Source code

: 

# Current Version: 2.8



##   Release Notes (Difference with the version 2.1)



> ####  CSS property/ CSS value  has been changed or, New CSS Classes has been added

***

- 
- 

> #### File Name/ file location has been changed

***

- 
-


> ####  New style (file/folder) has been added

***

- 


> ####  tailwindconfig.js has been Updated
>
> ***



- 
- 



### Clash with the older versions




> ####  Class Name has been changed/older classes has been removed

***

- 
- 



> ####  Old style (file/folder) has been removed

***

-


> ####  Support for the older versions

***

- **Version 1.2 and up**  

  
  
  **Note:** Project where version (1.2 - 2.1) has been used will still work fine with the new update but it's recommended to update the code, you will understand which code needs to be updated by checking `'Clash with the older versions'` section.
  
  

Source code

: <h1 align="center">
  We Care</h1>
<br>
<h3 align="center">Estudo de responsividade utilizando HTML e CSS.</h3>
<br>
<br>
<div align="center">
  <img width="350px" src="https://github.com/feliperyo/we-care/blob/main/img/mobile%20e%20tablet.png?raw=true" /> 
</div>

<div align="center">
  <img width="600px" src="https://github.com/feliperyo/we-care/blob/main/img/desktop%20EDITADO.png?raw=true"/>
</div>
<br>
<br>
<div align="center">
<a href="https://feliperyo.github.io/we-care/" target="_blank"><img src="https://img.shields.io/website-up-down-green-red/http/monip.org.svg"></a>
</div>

_ _ _ _ _ _ _

Problem: Once you have found every line above holding the word "style", copy those lines.

Exercise output:
> ####  New style (file/folder) has been added
> ####  Old style (file/folder) has been removed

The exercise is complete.